Padrino López dice que no hay soldados extranjeros armados ocupando esta tierra

El ministro de Defensa, Vladimir Padrino López, afirmó este sábado que «no hay soldados extranjeros armados ocupando” territorio venezolano, un mes después del ataque estadounidense que derivó en la captura de Nicolás Maduro y su esposa, Cilia Flores.

En un mensaje difundido en Instagram, Padrino López destacó que la paz ha sido “el objetivo, camino y bien más sagrado” de Venezuela tras su independencia.

“Por ello, Nicolás Maduro no escatimó esfuerzos en enviar su mensaje al mundo, para buscar una solución pacífica y evitar a toda costa un derramamiento de sangre. Con ese mismo objetivo, desde la FANB trabajamos incansablemente para disuadir una inminente agresión, cuestión que se logró parcialmente, pues si bien nuestra soberanía fue ultrajada, hoy no existe un soldado extranjero armado ocupando esta tierra”, sostuvo.

Padrino López también se refirió a la situación política derivada del ataque y resaltó la labor de la presidenta encargada, Delcy Rodríguez, quien asumió el cargo el 5 enero tras la captura de Maduro. Señaló que Rodríguez ha actuado con “valentía y contundentemente”, apostando por la “diplomacia bolivariana de paz, bajo la premisa del derecho internacional, tratando de construir una nueva relación de suma positiva con la primera potencia nuclear y energética del mundo, para preservar la integridad y soberanía nacional”.

Finalmente, el ministro aseguró que la presidenta encargada cuenta con el respaldo de las Fuerzas Armadas y advirtió a quienes buscan ver al país “dividido o sin rumbo” que sus esfuerzos “fracasarán nuevamente”, pues “la patria prevalecerá”.

En contexto

El 3 de enero, durante la denominada “Operación Absolute Resolve”, fuerzas estadounidenses llevaron a cabo un ataque sorpresa en Caracas y zonas cercanas que culminó con la captura de Maduro y Flores. Ambos fueron trasladados a Estados Unidos, donde permanecen bajo custodia en el Metropolitan Detention Center de Brooklyn, enfrentando cargos por narcoterrorismo, posesión de armas y otros delitos.

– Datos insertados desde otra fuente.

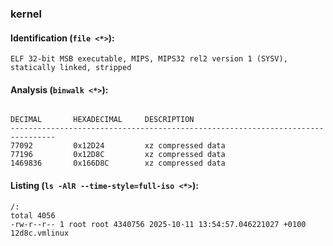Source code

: ### kernel
#### Identification (`file <*>`):
```
ELF 32-bit MSB executable, MIPS, MIPS32 rel2 version 1 (SYSV), statically linked, stripped
```
#### Analysis (`binwalk <*>`):
```

DECIMAL       HEXADECIMAL     DESCRIPTION
--------------------------------------------------------------------------------
77092         0x12D24         xz compressed data
77196         0x12D8C         xz compressed data
1469836       0x166D8C        xz compressed data
```
#### Listing (`ls -AlR --time-style=full-iso <*>`):
```
/:
total 4056
-rw-r--r-- 1 root root 4340756 2025-10-11 13:54:57.046221027 +0100 12d8c.vmlinux
```

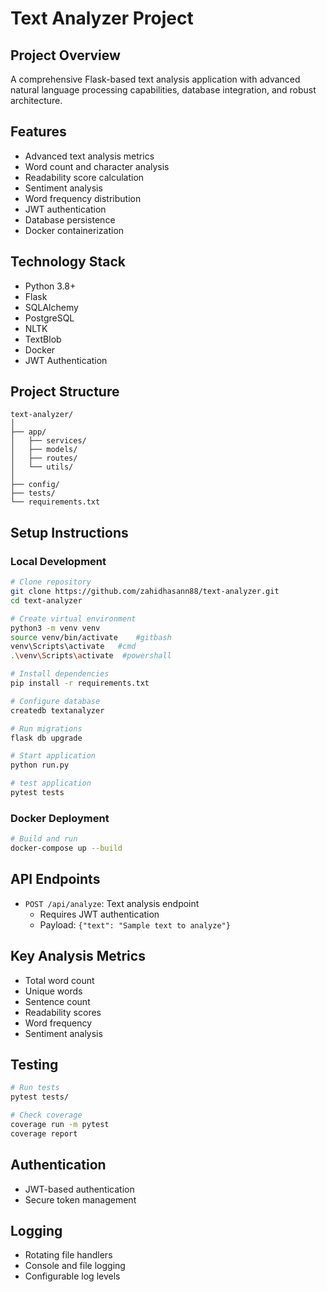 # Text Analyzer Project

## Project Overview
A comprehensive Flask-based text analysis application with advanced natural language processing capabilities, database integration, and robust architecture.

## Features
- Advanced text analysis metrics
- Word count and character analysis
- Readability score calculation
- Sentiment analysis
- Word frequency distribution
- JWT authentication
- Database persistence
- Docker containerization

## Technology Stack
- Python 3.8+
- Flask
- SQLAlchemy
- PostgreSQL
- NLTK
- TextBlob
- Docker
- JWT Authentication

## Project Structure
```
text-analyzer/
│
├── app/
│   ├── services/
│   ├── models/
│   ├── routes/
│   └── utils/
│
├── config/
├── tests/
└── requirements.txt
```

## Setup Instructions

### Local Development
```bash
# Clone repository
git clone https://github.com/zahidhasann88/text-analyzer.git
cd text-analyzer

# Create virtual environment
python3 -m venv venv
source venv/bin/activate    #gitbash
venv\Scripts\activate   #cmd
.\venv\Scripts\activate  #powershall

# Install dependencies
pip install -r requirements.txt

# Configure database
createdb textanalyzer

# Run migrations
flask db upgrade

# Start application
python run.py

# test application
pytest tests
```

### Docker Deployment
```bash
# Build and run
docker-compose up --build
```

## API Endpoints
- `POST /api/analyze`: Text analysis endpoint
  - Requires JWT authentication
  - Payload: `{"text": "Sample text to analyze"}`

## Key Analysis Metrics
- Total word count
- Unique words
- Sentence count
- Readability scores
- Word frequency
- Sentiment analysis

## Testing
```bash
# Run tests
pytest tests/

# Check coverage
coverage run -m pytest
coverage report
```

## Authentication
- JWT-based authentication
- Secure token management

## Logging
- Rotating file handlers
- Console and file logging
- Configurable log levels
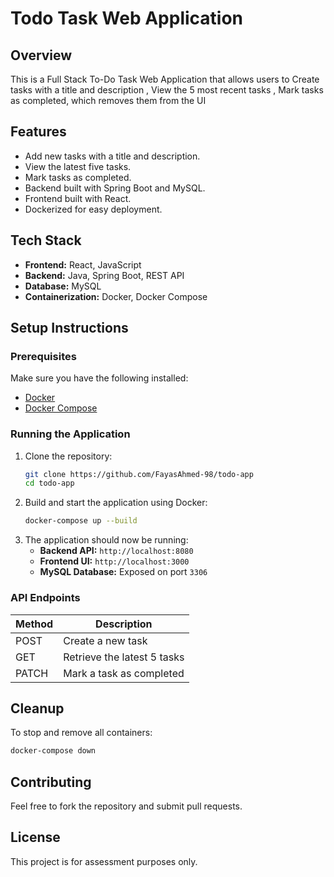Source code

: # Todo Task Web Application

## Overview
This is a Full Stack To-Do Task Web Application that allows users to Create tasks with a title and description , View the 5 most recent tasks , Mark tasks as completed, which removes them from the UI

## Features
- Add new tasks with a title and description.
- View the latest five tasks.
- Mark tasks as completed.
- Backend built with Spring Boot and MySQL.
- Frontend built with React.
- Dockerized for easy deployment.

## Tech Stack
- **Frontend:** React, JavaScript
- **Backend:** Java, Spring Boot, REST API
- **Database:** MySQL
- **Containerization:** Docker, Docker Compose

## Setup Instructions
### Prerequisites
Make sure you have the following installed:
- [Docker](https://www.docker.com/get-started)
- [Docker Compose](https://docs.docker.com/compose/install/)

### Running the Application
1. Clone the repository:
   ```sh
   git clone https://github.com/FayasAhmed-98/todo-app
   cd todo-app
   ```
2. Build and start the application using Docker:
   ```sh
   docker-compose up --build
   ```
3. The application should now be running:
   - **Backend API:** `http://localhost:8080`
   - **Frontend UI:** `http://localhost:3000`
   - **MySQL Database:** Exposed on port `3306`

### API Endpoints
| Method | Description                 |
|--------|-----------------------------|
| POST   | Create a new task           |
| GET    | Retrieve the latest 5 tasks |
| PATCH  | Mark a task as completed    |

## Cleanup
To stop and remove all containers:
```sh
docker-compose down
```

## Contributing
Feel free to fork the repository and submit pull requests.

## License
This project is for assessment purposes only.


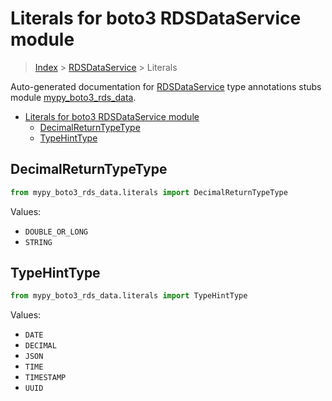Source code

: # Literals for boto3 RDSDataService module

> [Index](..) > [RDSDataService](.) > Literals

Auto-generated documentation for
[RDSDataService](https://boto3.amazonaws.com/v1/documentation/api/1.17.77/reference/services/rds-data.html#RDSDataService)
type annotations stubs module
[mypy_boto3_rds_data](https://pypi.org/project/mypy-boto3-rds-data/).

- [Literals for boto3 RDSDataService module](#literals-for-boto3-rdsdataservice-module)
  - [DecimalReturnTypeType](#decimalreturntypetype)
  - [TypeHintType](#typehinttype)

## DecimalReturnTypeType

```python
from mypy_boto3_rds_data.literals import DecimalReturnTypeType
```

Values:

- `DOUBLE_OR_LONG`
- `STRING`

## TypeHintType

```python
from mypy_boto3_rds_data.literals import TypeHintType
```

Values:

- `DATE`
- `DECIMAL`
- `JSON`
- `TIME`
- `TIMESTAMP`
- `UUID`
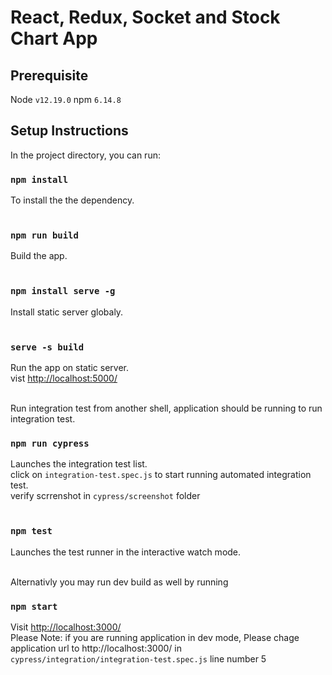 # React, Redux, Socket and Stock Chart App

## Prerequisite

Node `v12.19.0`
npm `6.14.8`

## Setup Instructions

In the project directory, you can run:

### `npm install`

To install the the dependency.<br /><br />

### `npm run build`

Build the app.<br /><br />

### ```npm install serve -g```

Install static server globaly.<br /><br />

### ````serve -s build````

Run the app on static server.<br />
vist [http://localhost:5000/](http://localhost:5000/)<br /><br />

Run integration test from another shell, application should be running to run integration test.

### `npm run cypress`

Launches the integration test list.<br />
click on `integration-test.spec.js` to start running automated integration test.<br />
verify scrrenshot in `cypress/screenshot` folder <br /><br />

### `npm test`

Launches the test runner in the interactive watch mode.<br /><br />

Alternativly you may run dev build as well by running

### ```npm start```

Visit [http://localhost:3000/](http://localhost:3000/)<br />
Please Note: if you are running application in dev mode, Please chage application url to http://localhost:3000/ in `cypress/integration/integration-test.spec.js` line number 5

<br />
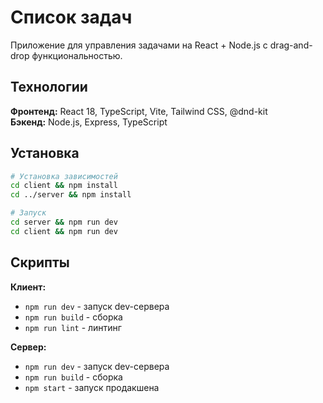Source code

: # Список задач

Приложение для управления задачами на React + Node.js с drag-and-drop функциональностью.

## Технологии

**Фронтенд:** React 18, TypeScript, Vite, Tailwind CSS, @dnd-kit  
**Бэкенд:** Node.js, Express, TypeScript

## Установка

```bash
# Установка зависимостей
cd client && npm install
cd ../server && npm install

# Запуск
cd server && npm run dev
cd client && npm run dev
```

## Скрипты

**Клиент:**

- `npm run dev` - запуск dev-сервера
- `npm run build` - сборка
- `npm run lint` - линтинг

**Сервер:**

- `npm run dev` - запуск dev-сервера
- `npm run build` - сборка
- `npm start` - запуск продакшена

En su primera audiencia, se declararon no culpables; Maduro reafirmó ser el “presidente legítimo” de Venezuela y aseguró: “No soy culpable, soy un hombre decente”. El juez Alvin Hellerstein determinó que continuaran detenidos y fijó una nueva audiencia para marzo.

La operación generó reacciones divididas. Mientras sectores internacionales y venezolanos la consideran una violación a la soberanía, otros la respaldan. En Caracas, Delcy Rodríguez juró como presidenta encargada y calificó la acción estadounidense como un “secuestro”, mientras simpatizantes del chavismo se han movilizado exigiendo la liberación de Maduro y Flores.

En medio de la tensión, el Gobierno venezolano anunció un proceso exploratorio de carácter diplomático con Estados Unidos y confirmó la visita de una delegación del Departamento de Estado al país. En un comunicado difundido por Telegram, el canciller Yván Gil reiteró la denuncia sobre lo que describió como una “agresión criminal, ilegítima e ilegal” contra Venezuela, que, según la versión oficial, dejó “más de un centenar de víctimas civiles y militares”.

El texto oficial sostiene que la captura de Maduro y Flores constituye una “grave violación a la inmunidad personal de los jefes de Estado y a los principios fundamentales del orden jurídico internacional”. Según el Gobierno encargado, la iniciativa diplomática se desarrolla “en estricto apego a los principios de soberanía nacional” y bajo los lineamientos de la “diplomacia bolivariana de paz”, con el objetivo de evaluar el restablecimiento de las misiones diplomáticas y atender las consecuencias derivadas de la escalada reciente, así como una eventual agenda de trabajo de interés mutuo.